Territory planning – SLA and transportation capacity as a function of historical density
Taking a one-size-fits-all approach to service level agreements is very likely doomed to fail in last-mile logistics. When trying to answer questions like how much last-mile transportation capacity do I need? What should be its geographical distribution? and can I offer a better Service Level Agreement (SLA) and stay profitable, you need to develop a nuanced understanding of demand and supply in different geographical areas.
Use the power of historical data to project demand and our simulation tools to find answers to the above questions and control the cost-to-serve while pushing the boundaries of the offered SLAs.
Real-time capacity analysis – The power behind demand shaping
There are your plans and there is reality. When delivery orders start to accumulate, use a fully automated process that is taking into account both real-time and projected demand in order to keep your commitments at bay and never over-promise. Moreover, the same process, combined with a dynamic pricing engine, is the behind-the-scenes mechanism to incentivize customers to make logistically-friendly time-related decisions and shape the demand curve.
Route optimization – meet recipients’ expectations while minimizing operating expenditure
Once you have all the orders in hand, use a powerful route optimization engine that incorporates street-level routing, driver and vehicle constraints as well as customer time windows to produce the most optimal daily routes. Our sophisticated AI constantly learns by analyzing traffic patterns and data gathered from the fleet driver’s historical service time for future planning.
AI, ML and Hyper-automation
Data-Driven decision making
Logistics is a numbers game. Developing a deep understanding of delivery demand and transportation capacity, the cost elements of every step in the supply chain, and the performance of all stakeholders involved, is the key to put yourself on a path for continuous improvement.
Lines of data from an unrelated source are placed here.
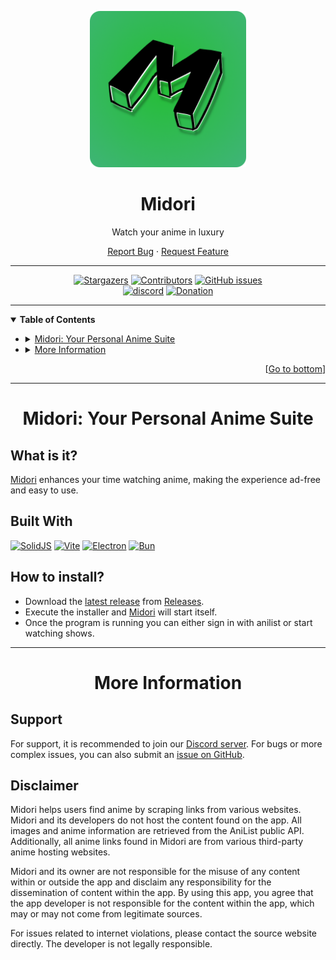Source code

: <a name="readme-top"></a>

<!-- PROJECT SHIELDS -->
<!--
*** I'm using markdown "reference style" links for readability.
*** Reference links are enclosed in brackets [ ] instead of parentheses ( ).
*** See the bottom of this document for the declaration of the reference variables
*** for contributors-url, forks-url, etc. This is an optional, concise syntax you may use.
*** https://www.markdownguide.org/basic-syntax/#reference-style-links
-->

<!--
----------------------------------------
    Midori
----------------------------------------
-->
<div align="center">
  <a href="https://github.com/Goofy9506/Midori">
    <img src="resources/icon.png" alt="Logo" width="250" height="250">
  </a>
  <h1><b>Midori</b></h1>
  <p>
    Watch your anime in luxury
  </p>
  <p>
    <a
      href="https://github.com/Goofy9506/Midori/issues/new?assignees=Goofy9506&labels=bug&template=-bug--bug-report.md&title=%5BBUG%5D+%3A+">Report
      Bug</a>
    ·
    <a
      href="https://github.com/Goofy9506/Midori/issues/new?assignees=Goofy9506&labels=enhancement&template=-feat---feature-request.md&title=%5BFEAT.%5D+%3A+">Request
      Feature</a>
  </p>
  <hr>
</div>

<!--
----------------------------------------
    Badges
----------------------------------------
-->
<div align="center">
  <a href="https://github.com/Goofy9506/Midori/stargazers"><img
      src="https://img.shields.io/github/stars/Goofy9506/Midori?style=for-the-badge" alt="Stargazers" /></a>
  <a href="https://github.com/Goofy9506/Midori/graphs/contributors"><img
      src="https://img.shields.io/github/contributors/Goofy9506/Midori?style=for-the-badge" alt="Contributors" /></a>
  <a href="https://github.com/Goofy9506/Midori/issues"><img alt="GitHub issues"
      src="https://img.shields.io/github/issues/Goofy9506/Midori?style=for-the-badge"></a>
  <br>
  <a href="https://discord.gg/HzMHUMCCSf"><img
      src="https://img.shields.io/badge/-DISCORD-5865f2?style=for-the-badge&logo=discord&logoColor=ffffff"
      alt="discord" /></a>
  <a href="https://www.patreon.com/bsmanager"><img
      src="https://img.shields.io/badge/-🤍%20Support%20BSM-EC4546?style=for-the-badge" alt="Donation" /></a>
</div>

<!--
----------------------------------------
    Table of Contents
----------------------------------------
-->
<div>
  <hr>
  <details open>
    <summary><b>Table of Contents</b></summary>
    <ul>
      <li>
        <details>
          <summary><a href="#bsmanager-your-beat-saber-assistant">Midori: Your Personal Anime Suite</a></summary>
          <ul>
            <li><a href="#what-is-it">What is it?</a></li>
            <li><a href="#built-with">Built with</a></li>
            <li><a href="#how-to-install">How to install</a></li>
          </ul>
        </details>
      </li>
      <li>
        <details>
          <summary><a href="#more-information">More Information</a></summary>
          <ul>
            <li><a href="#support">Support</a></li>
          </ul>
        </details>
      </li>
    </ul>
  </details>
  <div align="right">
    [<a href="#readme-bot">Go to bottom</a>]
  </div>
</div>


<!--
----------------------------------------
    Midori: Your Personal Anime Suite
----------------------------------------
-->
<div align="center">
  <hr>
  <h1><b>Midori: Your Personal Anime Suite</b></h1>
</div>


<!--
    WHAT IS IT?
----------------------------------------
-->
<div>
  <h2>What is it?</h2>
  <p><a href="https://github.com/Goofy9506/Midori">Midori</a> enhances your time watching anime, making the experience ad-free and easy to use.</p>
</div>


<!--
    BUILT WITH
----------------------------------------
-->

<div>
  <h2><b>Built With</b></h2>
  <a href="https://www.solidjs.com/"><img
      src="https://img.shields.io/badge/-SolidJS-blue?style=for-the-badge&logo=solid"
      alt="SolidJS"></a>
  <a href="https://vitejs.dev/"><img
      src="https://img.shields.io/badge/-Vite-yellow?style=for-the-badge&logo=vite"
      alt="Vite"></a>
  <a href="https://www.electronjs.org/"><img
      src="https://img.shields.io/badge/-Electron-black?style=for-the-badge&logo=electron" alt="Electron"></a>
  <a href="https://bun.sh/"><img
      src="https://img.shields.io/badge/-Bun-black?style=for-the-badge&logo=bun"
      alt="Bun"></a>
</div>


<!--------------------------------------
    HOW TO INSTALL
----------------------------------------
-->
<div>
  <h2><b>How to install?</b></h2>
  <ul>
    <li>Download the <a href="https://github.com/Goofy9506/Midori/releases/latest">latest release</a> from <a
        href="https://github.com/Goofy9506/Midori/releases">Releases</a>.</li>
    <li>Execute the installer and <a href="https://github.com/Goofy9506/Midori">Midori</a> will start itself.</li>
    <li>Once the program is running you can either sign in with anilist or start watching shows. </li>
  </ul>
</div>

<!--
----------------------------------------
    MORE INFORMATION
----------------------------------------
-->
<div align="center">
  <hr>
  <h1><b>More Information</b></h1>
</div>

<!--
    SUPPORT
----------------------------------------
-->
<div>
  <h2>Support</h2>
  <p>For support, it is recommended to join our <a href="https://discord.gg/HzMHUMCCSf">Discord
      server</a>. For bugs or more complex issues, you can also submit an <a href="https://github.com/Goofy9506/Midori/issues">issue on
      GitHub</a>.</p>
</div>

<div>
    <h2>Disclaimer</h2>
    <p>
      Midori helps users find anime by scraping links from various websites. Midori and its developers do not host the content found on the app. All images and anime information are retrieved from the AniList public API. Additionally, all anime links found in Midori are from various third-party anime hosting websites.

Midori and its owner are not responsible for the misuse of any content within or outside the app and disclaim any responsibility for the dissemination of content within the app. By using this app, you agree that the app developer is not responsible for the content within the app, which may or may not come from legitimate sources.

For issues related to internet violations, please contact the source website directly. The developer is not legally responsible.
    </p>
</div>
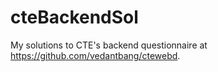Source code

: # cteBackendSol
My solutions to CTE's backend questionnaire at https://github.com/vedantbang/ctewebd.
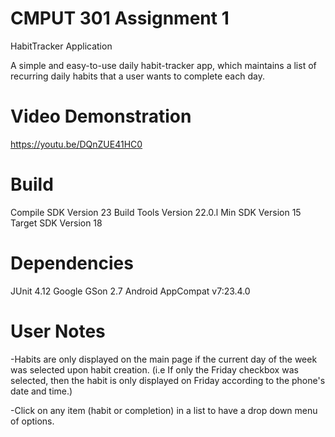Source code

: # CMPUT 301 Assignment 1
HabitTracker Application

A simple and easy-to-use daily habit-tracker app, which maintains a list of recurring daily habits that a user wants to complete each day.

# Video Demonstration
https://youtu.be/DQnZUE41HC0

# Build
Compile SDK Version 23
Build Tools Version 22.0.l
Min SDK Version 15
Target SDK Version 18

# Dependencies
JUnit 4.12
Google GSon 2.7
Android AppCompat v7:23.4.0

# User Notes
-Habits are only displayed on the main page if the current day of the week was selected upon habit creation. (i.e If only the Friday checkbox was selected, then the habit is only displayed on Friday according to the phone's date and time.)

-Click on any item (habit or completion) in a list to have a drop down menu of options.






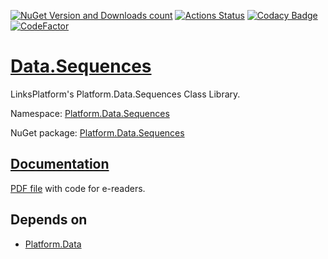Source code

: [![NuGet Version and Downloads count](https://buildstats.info/nuget/Platform.Data.Sequences)](https://www.nuget.org/packages/Platform.Data.Sequences)
[![Actions Status](https://github.com/linksplatform/Data.Sequences/workflows/CD/badge.svg)](https://github.com/linksplatform/Data.Sequences/actions?workflow=CD)
[![Codacy Badge](https://api.codacy.com/project/badge/Grade/b38e839402d9451aa3e58fe05521325f)](https://app.codacy.com/gh/linksplatform/Data.Sequences?utm_source=github.com&utm_medium=referral&utm_content=linksplatform/Data.Sequences&utm_campaign=Badge_Grade_Settings)
[![CodeFactor](https://www.codefactor.io/repository/github/linksplatform/Data.Sequences/badge)](https://www.codefactor.io/repository/github/linksplatform/Data.Sequences)

# [Data.Sequences](https://github.com/linksplatform/Data.Sequences)

LinksPlatform's Platform.Data.Sequences Class Library.

Namespace: [Platform.Data.Sequences](https://linksplatform.github.io/Data.Sequences/csharp/api/Platform.Data.Sequences.html)

NuGet package: [Platform.Data.Sequences](https://www.nuget.org/packages/Platform.Data.Sequences)

## [Documentation](https://linksplatform.github.io/Data.Sequences)

[PDF file](https://linksplatform.github.io/Data.Sequences/csharp/Platform.Data.Sequences.pdf) with code for e-readers.

## Depends on
*   [Platform.Data](https://github.com/linksplatform/Data)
Use a data platform that gives you both the real-time view and the historical perspective and bubble to the surface the most important and relevant information that drives better decision making.
Let the machines learn and act
With advances in artificial intelligence (AI), today’s machines can automatically analyze your data, draw conclusions in many dimensions and orchestrate end-to-end processes.
Use the power of hyperautomation to optimize the following processes:
Capacity management, residual capacity, and pricing incentives – Forecast demand based on historical data and real-time activity have a minute-by-minute update to your delivery residual capacity and find the optimal incentive, transaction-by-transaction, to shape demand.
Stakeholders, performance, and planning – Use continuous learning of the behavior and performance of all stakeholders and understand that performance in the context of time and geography to improve operational assumptions and drive better planning.
Milkman’s Last-mile delivery orchestration platform
Commerce and logistics integration at the point-of-sale is enabling dynamic choice of convenience and cost.
Deep business insights are driving better planning of last-mile logistics and transportation.
Effective communication based on the customer’s unique needs and preferences drives a better experience from purchase to delivery.